* What this task involves *
Find how many lines below hold "data", and give that number as the entire answer.

+ + + + +

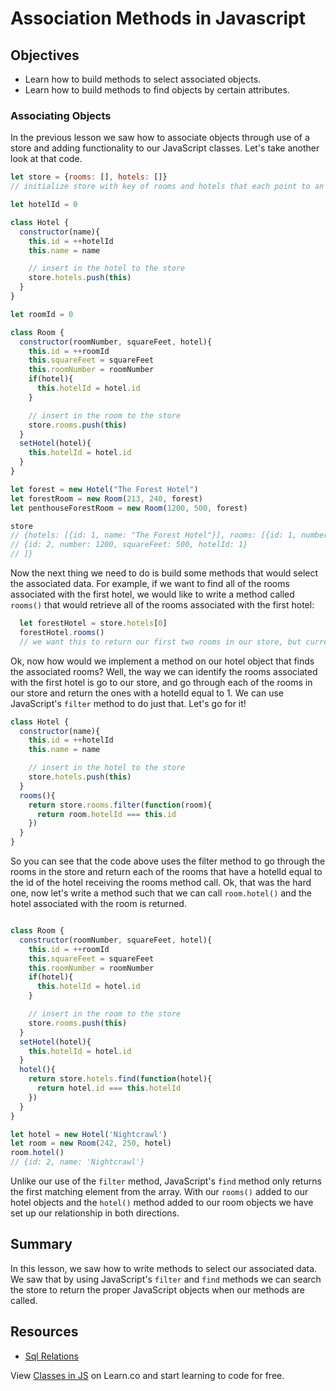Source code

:# Association Methods in Javascript

## Objectives
+ Learn how to build methods to select associated objects.
+ Learn how to build methods to find objects by certain attributes.

### Associating Objects
In the previous lesson we saw how to associate objects through use of a store and adding functionality to our JavaScript classes.  Let's take another look at that code.

```javascript
let store = {rooms: [], hotels: []}
// initialize store with key of rooms and hotels that each point to an empty array

let hotelId = 0

class Hotel {
  constructor(name){
    this.id = ++hotelId
    this.name = name

    // insert in the hotel to the store
    store.hotels.push(this)
  }
}

let roomId = 0

class Room {
  constructor(roomNumber, squareFeet, hotel){
    this.id = ++roomId
    this.squareFeet = squareFeet
    this.roomNumber = roomNumber
    if(hotel){
      this.hotelId = hotel.id
    }

    // insert in the room to the store
    store.rooms.push(this)
  }
  setHotel(hotel){
    this.hotelId = hotel.id
  }
}

let forest = new Hotel("The Forest Hotel")
let forestRoom = new Room(213, 240, forest)
let penthouseForestRoom = new Room(1200, 500, forest)

store
// {hotels: [{id: 1, name: "The Forest Hotel"}], rooms: [{id: 1, number: 213, squareFeet: 240, hotelId: 1},
// {id: 2, number: 1200, squareFeet: 500, hotelId: 1}
// ]}
```

Now the next thing we need to do is build some methods that would select the associated data.  For example, if we want to find all of the rooms associated with the first hotel, we would like to write a method called `rooms()` that would retrieve all of the rooms associated with the first hotel:

```js
  let forestHotel = store.hotels[0]  
  forestHotel.rooms()
  // we want this to return our first two rooms in our store, but currently this method is not implemented
```

Ok, now how would we implement a method on our hotel object that finds the associated rooms?  Well, the way we can identify the rooms associated with the first hotel is go to our store, and go through each of the rooms in our store and return the ones with a hotelId equal to 1.  We can use JavaScript's `filter` method to do just that.  Let's go for it!

```javascript
class Hotel {
  constructor(name){
    this.id = ++hotelId
    this.name = name

    // insert in the hotel to the store
    store.hotels.push(this)
  }
  rooms(){
    return store.rooms.filter(function(room){
      return room.hotelId === this.id
    })
  }
}
```

So you can see that the code above uses the filter method to go through the rooms in the store and return each of the rooms that have a hotelId equal to the id of the hotel receiving the rooms method call.  Ok, that was the hard one, now let's write a method such that we can call `room.hotel()` and the hotel associated with the room is returned.

```js

class Room {
  constructor(roomNumber, squareFeet, hotel){
    this.id = ++roomId
    this.squareFeet = squareFeet
    this.roomNumber = roomNumber
    if(hotel){
      this.hotelId = hotel.id
    }

    // insert in the room to the store
    store.rooms.push(this)
  }
  setHotel(hotel){
    this.hotelId = hotel.id
  }
  hotel(){
    return store.hotels.find(function(hotel){
      return hotel.id === this.hotelId
    })
  }
}

let hotel = new Hotel('Nightcrawl')
let room = new Room(242, 250, hotel)
room.hotel()
// {id: 2, name: 'Nightcrawl'}
```

Unlike our use of the `filter` method, JavaScript's `find` method only returns the first matching element from the array.  With our `rooms()` added to our hotel objects and the `hotel()` method added to our room objects  we have set up our relationship in both directions.

## Summary

In this lesson, we saw how to write methods to select our associated data.  We saw that by using JavaScript's `filter` and `find` methods we can search the store to return the proper JavaScript objects when our methods are called.

## Resources

+ [Sql Relations](https://github.com/learn-co-curriculum/sql-table-relations-readme)

<p data-visibility='hidden'>View <a href='https://learn.co/lessons/js-classes-readme'>Classes in JS</a> on Learn.co and start learning to code for free.</p>
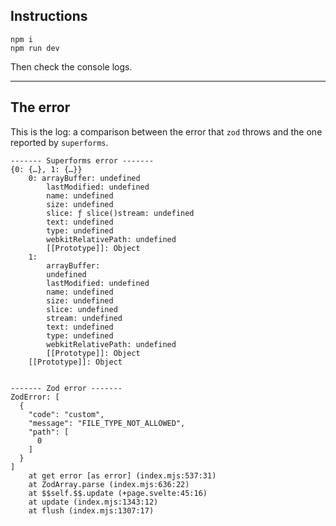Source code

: ## Instructions

```
npm i
npm run dev
```

Then check the console logs.

---

## The error

This is the log: a comparison between the error that `zod` throws and the one reported by `superforms`.

```
------- Superforms error -------
{0: {…}, 1: {…}}
    0: arrayBuffer: undefined
        lastModified: undefined
        name: undefined
        size: undefined
        slice: ƒ slice()stream: undefined
        text: undefined
        type: undefined
        webkitRelativePath: undefined
        [[Prototype]]: Object
    1:
        arrayBuffer:
        undefined
        lastModified: undefined
        name: undefined
        size: undefined
        slice: undefined
        stream: undefined
        text: undefined
        type: undefined
        webkitRelativePath: undefined
        [[Prototype]]: Object
    [[Prototype]]: Object


------- Zod error -------
ZodError: [
  {
    "code": "custom",
    "message": "FILE_TYPE_NOT_ALLOWED",
    "path": [
      0
    ]
  }
]
    at get error [as error] (index.mjs:537:31)
    at ZodArray.parse (index.mjs:636:22)
    at $$self.$$.update (+page.svelte:45:16)
    at update (index.mjs:1343:12)
    at flush (index.mjs:1307:17)
```
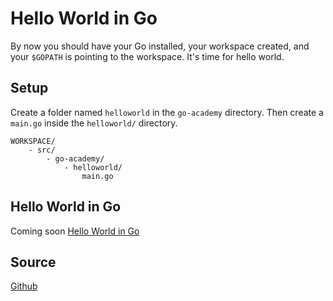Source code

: # Hello World in Go
By now you should have your Go installed, your workspace created, and your `$GOPATH` is pointing to 
the workspace. It's time for hello world.

## Setup
Create a folder named `helloworld` in the `go-academy` directory. Then create a `main.go` inside the
`helloworld/` directory.
```
WORKSPACE/
    - src/
        - go-academy/
            - helloworld/
                main.go
```

## Hello World in Go
Coming soon
[Hello World in Go](https://www.youtube.com/channel/UCoKwJSadNdeJkpfBpI-f5Ow)

## Source
[Github](https://github.com/calvinfeng/go-academy/tree/master/helloworld)



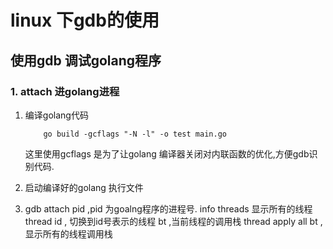 # linux 下gdb的使用


## 使用gdb 调试golang程序

### 1. attach 进golang进程
1. 编译golang代码
    ```
        go build -gcflags "-N -l" -o test main.go
    ```
    这里使用gcflags 是为了让golang 编译器关闭对内联函数的优化,方便gdb识别代码.
2.  启动编译好的golang 执行文件

3.  gdb attach pid ,pid 为goalng程序的进程号.
    info threads 显示所有的线程
    thread id , 切换到id号表示的线程
    bt ,当前线程的调用栈
    thread apply all bt ,显示所有的线程调用栈




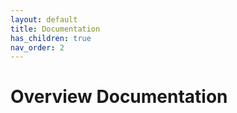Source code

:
 ```yaml
---
layout: default
title: Documentation
has_children: true
nav_order: 2
---
```

# Overview Documentation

+ + + + +

* Task response *
3